> **WHAT YOU WILL DO**
Write out the data below exactly as given, without any of its pictures.

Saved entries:
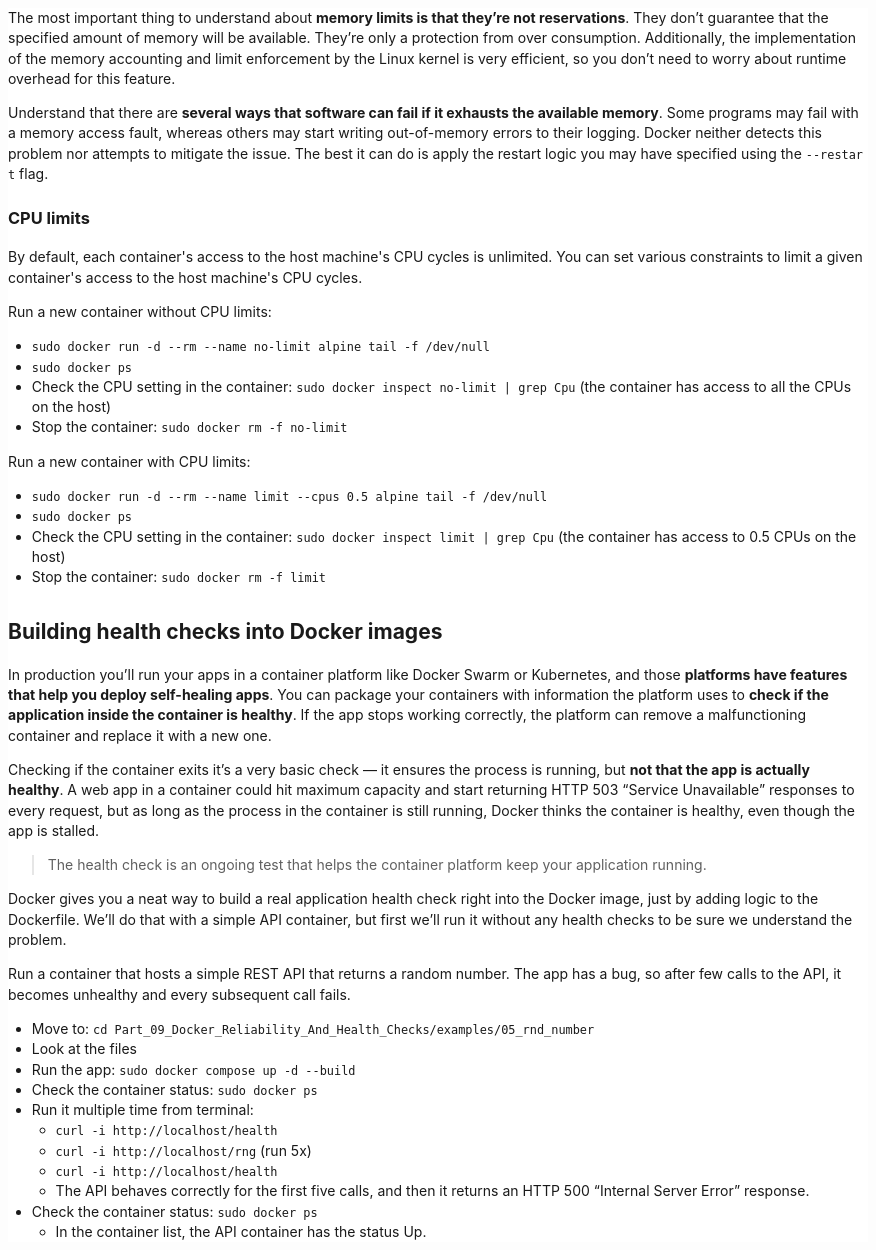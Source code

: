 The most important thing to understand about **memory limits is that they’re not reservations**. They don’t guarantee that the specified amount of memory will be available. They’re only a protection from over consumption. Additionally, the implementation of the memory accounting and limit enforcement by the Linux kernel is very efficient, so you don’t need to worry about runtime overhead for this feature.

Understand that there are **several ways that software can fail if it exhausts the available memory**. Some programs may fail with a memory access fault, whereas others may start writing out-of-memory errors to their logging. Docker neither detects this problem nor attempts to mitigate the issue. The best it can do is apply the restart logic you may have specified using the `--restart` flag.

### CPU limits
By default, each container's access to the host machine's CPU cycles is unlimited. You can set various constraints to limit a given container's access to the host machine's CPU cycles.

Run a new container without CPU limits:
- `sudo docker run -d --rm --name no-limit alpine tail -f /dev/null`
- `sudo docker ps`
- Check the CPU setting in the container: `sudo docker inspect no-limit | grep Cpu` (the container has access to all the CPUs on the host)
- Stop the container: `sudo docker rm -f no-limit`

Run a new container with CPU limits:
- `sudo docker run -d --rm --name limit --cpus 0.5 alpine tail -f /dev/null`
- `sudo docker ps`
- Check the CPU setting in the container: `sudo docker inspect limit | grep Cpu` (the container has access to 0.5 CPUs on the host)
- Stop the container: `sudo docker rm -f limit`


## Building health checks into Docker images

In production you’ll run your apps in a container platform like Docker Swarm or Kubernetes, and those **platforms have features that help you deploy self-healing apps**. You can package your containers with information the platform uses to **check if the application inside the container is healthy**. If the app stops working correctly, the platform can remove a malfunctioning container and replace it with a new one.

Checking if the container exits it’s a very basic check — it ensures the process is running, but **not that the app is actually healthy**. A web app in a container could hit maximum capacity and start returning HTTP 503 “Service Unavailable” responses to every request, but as long as the process in the container is still running, Docker thinks the container is healthy, even though the app is stalled.

> The health check is an ongoing test that helps the container platform keep your application running.

Docker gives you a neat way to build a real application health check right into the Docker image, just by adding logic to the Dockerfile. We’ll do that with a simple API container, but first we’ll run it without any health checks to be sure we understand the problem.

Run a container that hosts a simple REST API that returns a random number. The app has a bug, so after few calls to the API, it becomes unhealthy and every subsequent call fails.
- Move to: `cd Part_09_Docker_Reliability_And_Health_Checks/examples/05_rnd_number`
- Look at the files
- Run the app: `sudo docker compose up -d --build`
- Check the container status: `sudo docker ps`
- Run it multiple time from terminal: 
    - `curl -i http://localhost/health`
    - `curl -i http://localhost/rng` (run 5x)
    - `curl -i http://localhost/health`
    - The API behaves correctly for the first five calls, and then it returns an HTTP 500 “Internal Server Error” response.
- Check the container status: `sudo docker ps`
    - In the container list, the API container has the status Up.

> **RESPONSE**
Source code

: The most important thing to understand about **memory limits is that they’re not reservations**. They don’t guarantee that the specified amount of memory will be available. They’re only a protection from over consumption. Additionally, the implementation of the memory accounting and limit enforcement by the Linux kernel is very efficient, so you don’t need to worry about runtime overhead for this feature.

Understand that there are **several ways that software can fail if it exhausts the available memory**. Some programs may fail with a memory access fault, whereas others may start writing out-of-memory errors to their logging. Docker neither detects this problem nor attempts to mitigate the issue. The best it can do is apply the restart logic you may have specified using the `--restart` flag.

### CPU limits
By default, each container's access to the host machine's CPU cycles is unlimited. You can set various constraints to limit a given container's access to the host machine's CPU cycles.

Run a new container without CPU limits:
- `sudo docker run -d --rm --name no-limit alpine tail -f /dev/null`
- `sudo docker ps`
- Check the CPU setting in the container: `sudo docker inspect no-limit | grep Cpu` (the container has access to all the CPUs on the host)
- Stop the container: `sudo docker rm -f no-limit`

Run a new container with CPU limits:
- `sudo docker run -d --rm --name limit --cpus 0.5 alpine tail -f /dev/null`
- `sudo docker ps`
- Check the CPU setting in the container: `sudo docker inspect limit | grep Cpu` (the container has access to 0.5 CPUs on the host)
- Stop the container: `sudo docker rm -f limit`


## Building health checks into Docker images

In production you’ll run your apps in a container platform like Docker Swarm or Kubernetes, and those **platforms have features that help you deploy self-healing apps**. You can package your containers with information the platform uses to **check if the application inside the container is healthy**. If the app stops working correctly, the platform can remove a malfunctioning container and replace it with a new one.

Checking if the container exits it’s a very basic check — it ensures the process is running, but **not that the app is actually healthy**. A web app in a container could hit maximum capacity and start returning HTTP 503 “Service Unavailable” responses to every request, but as long as the process in the container is still running, Docker thinks the container is healthy, even though the app is stalled.

> The health check is an ongoing test that helps the container platform keep your application running.

Docker gives you a neat way to build a real application health check right into the Docker image, just by adding logic to the Dockerfile. We’ll do that with a simple API container, but first we’ll run it without any health checks to be sure we understand the problem.

Run a container that hosts a simple REST API that returns a random number. The app has a bug, so after few calls to the API, it becomes unhealthy and every subsequent call fails.
- Move to: `cd Part_09_Docker_Reliability_And_Health_Checks/examples/05_rnd_number`
- Look at the files
- Run the app: `sudo docker compose up -d --build`
- Check the container status: `sudo docker ps`
- Run it multiple time from terminal: 
    - `curl -i http://localhost/health`
    - `curl -i http://localhost/rng` (run 5x)
    - `curl -i http://localhost/health`
    - The API behaves correctly for the first five calls, and then it returns an HTTP 500 “Internal Server Error” response.
- Check the container status: `sudo docker ps`
    - In the container list, the API container has the status Up.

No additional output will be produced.